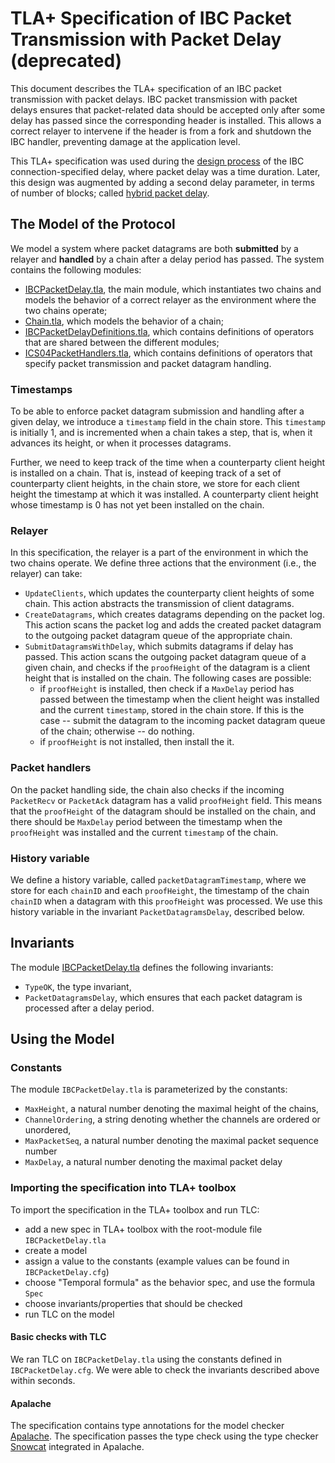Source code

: # TLA+ Specification of IBC Packet Transmission with Packet Delay (deprecated)

This document describes the TLA+ specification of an IBC packet transmission with 
packet delays. 
IBC packet transmission with packet delays ensures that 
packet-related data should be accepted only after some delay has passed since the corresponding header is installed. 
This allows a correct relayer to intervene if the header is from a fork and shutdown the IBC handler, preventing damage at the application level.

This TLA+ specification was used during the [design process](https://github.com/cosmos/cosmos-sdk/pull/7884) of the IBC connection-specified delay, where packet delay was a time duration. 
Later, this design was augmented by adding a second delay parameter, in 
terms of number of blocks; called [hybrid packet delay](https://github.com/cosmos/ibc/issues/539).

## The Model of the Protocol

We model a system where packet datagrams are both **submitted** by a 
relayer and **handled** by a chain after a delay period has passed. 
The system contains the following modules: 
- [IBCPacketDelay.tla](IBCPacketDelay.tla), the main module, which 
instantiates two chains and models the behavior of a correct relayer 
as the environment where the two chains operate;
- [Chain.tla](Chain.tla), which models the behavior of a chain;
- [IBCPacketDelayDefinitions.tla](IBCPacketDelayDefinitions.tla), which contains definitions of operators that are shared between the 
 different modules;
- [ICS04PacketHandlers.tla](ICS04PacketHandlers.tla), which contains definitions of operators that specify packet transmission and packet datagram handling.

### Timestamps

To be able to enforce packet datagram submission and handling after a given delay, 
we introduce a `timestamp` field in the chain store. 
This `timestamp` is initially 1, and is incremented when a chain takes a step, that is, when it advances its height, or when it processes datagrams. 

Further, we need to keep track of the time when a counterparty client height 
is installed on a chain. 
That is, instead of keeping track of a set of counterparty client heights, in the 
chain store, we store for each client height 
the timestamp at which it was installed.
A counterparty client height whose timestamp is 0 has 
not yet been installed on the chain.


### Relayer

In this specification, the relayer is a part of the environment in which the two chains operate. 
We define three actions that the environment (i.e., the relayer) can take:
- `UpdateClients`, which updates the counterparty client 
heights of some chain. This action abstracts the 
transmission of client datagrams.
- `CreateDatagrams`, which creates datagrams depending 
on the packet log. This action scans the packet log and 
adds the created packet datagram to the outgoing packet 
datagram queue of the appropriate chain.
- `SubmitDatagramsWithDelay`, which submits datagrams if 
delay has passed. This action scans the outgoing packet datagram queue 
of a given chain, and 
checks if the `proofHeight` of the datagram is a 
client height that is installed on the chain. 
The following cases are possible:
    - if `proofHeight` is installed, then check if a `MaxDelay` period 
    has passed between the timestamp when the client height was 
    installed and the current `timestamp`, stored in the chain store. If 
    this is the case -- submit the datagram to the incoming packet 
    datagram queue of the chain; otherwise -- do nothing. 
     - if `proofHeight` is not installed, then install the it.

### Packet handlers

On the packet handling side, the chain also checks if the incoming 
`PacketRecv` or `PacketAck` datagram has a valid `proofHeight` field.
This means that the `proofHeight` of the datagram should be installed on the 
chain, and there should be `MaxDelay` period between the timestamp when the `proofHeight` was 
installed and the current `timestamp` of the chain.

### History variable

We define a history variable, called `packetDatagramTimestamp`, where we store 
for each `chainID` and each `proofHeight`, the timestamp of the chain `chainID` when a datagram with this `proofHeight` was processed. 
We use this history variable in the invariant `PacketDatagramsDelay`, 
described below.
 

## Invariants

The module [IBCPacketDelay.tla](IBCPacketDelay.tla) defines the following invariants:
- `TypeOK`, the type invariant,
- `PacketDatagramsDelay`, which ensures that each packet 
datagram is processed after a delay period.

## Using the Model

### Constants 

The module `IBCPacketDelay.tla` is parameterized by the constants:
 - `MaxHeight`, a natural number denoting the maximal height of the chains,
 - `ChannelOrdering`, a string denoting whether the channels are ordered or unordered,
 - `MaxPacketSeq`, a natural number denoting the maximal packet sequence number
 - `MaxDelay`, a natural number denoting the maximal packet delay

### Importing the specification into TLA+ toolbox

To import the specification in the TLA+ toolbox and run TLC:
  - add a new spec in TLA+ toolbox with the root-module file `IBCPacketDelay.tla` 
  - create a model
  - assign a value to the constants (example values can be found in `IBCPacketDelay.cfg`)
  - choose "Temporal formula" as the behavior spec, and use the formula `Spec`
  - choose invariants/properties that should be checked
  - run TLC on the model
  
#### Basic checks with TLC

We ran TLC on `IBCPacketDelay.tla` using the constants defined 
in `IBCPacketDelay.cfg`.
We were able to check the invariants described above within seconds.

#### Apalache

The specification contains type annotations for the 
model checker [Apalache](https://github.com/informalsystems/apalache).
The specification passes the type check using the type checker [Snowcat](https://apalache.informal.systems/docs/apalache/typechecker-snowcat.html) 
integrated in Apalache.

ASSIGNMENT
Print the material again, unchanged, without its pictures.

EXERCISE RESPONSE
Source code

: # TLA+ Specification of IBC Packet Transmission with Packet Delay (deprecated)

This document describes the TLA+ specification of an IBC packet transmission with 
packet delays. 
IBC packet transmission with packet delays ensures that 
packet-related data should be accepted only after some delay has passed since the corresponding header is installed. 
This allows a correct relayer to intervene if the header is from a fork and shutdown the IBC handler, preventing damage at the application level.

This TLA+ specification was used during the [design process](https://github.com/cosmos/cosmos-sdk/pull/7884) of the IBC connection-specified delay, where packet delay was a time duration. 
Later, this design was augmented by adding a second delay parameter, in 
terms of number of blocks; called [hybrid packet delay](https://github.com/cosmos/ibc/issues/539).

## The Model of the Protocol

We model a system where packet datagrams are both **submitted** by a 
relayer and **handled** by a chain after a delay period has passed. 
The system contains the following modules: 
- [IBCPacketDelay.tla](IBCPacketDelay.tla), the main module, which 
instantiates two chains and models the behavior of a correct relayer 
as the environment where the two chains operate;
- [Chain.tla](Chain.tla), which models the behavior of a chain;
- [IBCPacketDelayDefinitions.tla](IBCPacketDelayDefinitions.tla), which contains definitions of operators that are shared between the 
 different modules;
- [ICS04PacketHandlers.tla](ICS04PacketHandlers.tla), which contains definitions of operators that specify packet transmission and packet datagram handling.

### Timestamps

To be able to enforce packet datagram submission and handling after a given delay, 
we introduce a `timestamp` field in the chain store. 
This `timestamp` is initially 1, and is incremented when a chain takes a step, that is, when it advances its height, or when it processes datagrams. 

Further, we need to keep track of the time when a counterparty client height 
is installed on a chain. 
That is, instead of keeping track of a set of counterparty client heights, in the 
chain store, we store for each client height 
the timestamp at which it was installed.
A counterparty client height whose timestamp is 0 has 
not yet been installed on the chain.


### Relayer

In this specification, the relayer is a part of the environment in which the two chains operate. 
We define three actions that the environment (i.e., the relayer) can take:
- `UpdateClients`, which updates the counterparty client 
heights of some chain. This action abstracts the 
transmission of client datagrams.
- `CreateDatagrams`, which creates datagrams depending 
on the packet log. This action scans the packet log and 
adds the created packet datagram to the outgoing packet 
datagram queue of the appropriate chain.
- `SubmitDatagramsWithDelay`, which submits datagrams if 
delay has passed. This action scans the outgoing packet datagram queue 
of a given chain, and 
checks if the `proofHeight` of the datagram is a 
client height that is installed on the chain. 
The following cases are possible:
    - if `proofHeight` is installed, then check if a `MaxDelay` period 
    has passed between the timestamp when the client height was 
    installed and the current `timestamp`, stored in the chain store. If 
    this is the case -- submit the datagram to the incoming packet 
    datagram queue of the chain; otherwise -- do nothing. 
     - if `proofHeight` is not installed, then install the it.

### Packet handlers

On the packet handling side, the chain also checks if the incoming 
`PacketRecv` or `PacketAck` datagram has a valid `proofHeight` field.
This means that the `proofHeight` of the datagram should be installed on the 
chain, and there should be `MaxDelay` period between the timestamp when the `proofHeight` was 
installed and the current `timestamp` of the chain.

### History variable

We define a history variable, called `packetDatagramTimestamp`, where we store 
for each `chainID` and each `proofHeight`, the timestamp of the chain `chainID` when a datagram with this `proofHeight` was processed. 
We use this history variable in the invariant `PacketDatagramsDelay`, 
described below.
 

## Invariants

The module [IBCPacketDelay.tla](IBCPacketDelay.tla) defines the following invariants:
- `TypeOK`, the type invariant,
- `PacketDatagramsDelay`, which ensures that each packet 
datagram is processed after a delay period.

## Using the Model

### Constants 

The module `IBCPacketDelay.tla` is parameterized by the constants:
 - `MaxHeight`, a natural number denoting the maximal height of the chains,
 - `ChannelOrdering`, a string denoting whether the channels are ordered or unordered,
 - `MaxPacketSeq`, a natural number denoting the maximal packet sequence number
 - `MaxDelay`, a natural number denoting the maximal packet delay

### Importing the specification into TLA+ toolbox

To import the specification in the TLA+ toolbox and run TLC:
  - add a new spec in TLA+ toolbox with the root-module file `IBCPacketDelay.tla` 
  - create a model
  - assign a value to the constants (example values can be found in `IBCPacketDelay.cfg`)
  - choose "Temporal formula" as the behavior spec, and use the formula `Spec`
  - choose invariants/properties that should be checked
  - run TLC on the model
  
#### Basic checks with TLC

We ran TLC on `IBCPacketDelay.tla` using the constants defined 
in `IBCPacketDelay.cfg`.
We were able to check the invariants described above within seconds.

#### Apalache

The specification contains type annotations for the 
model checker [Apalache](https://github.com/informalsystems/apalache).
The specification passes the type check using the type checker [Snowcat](https://apalache.informal.systems/docs/apalache/typechecker-snowcat.html) 
integrated in Apalache.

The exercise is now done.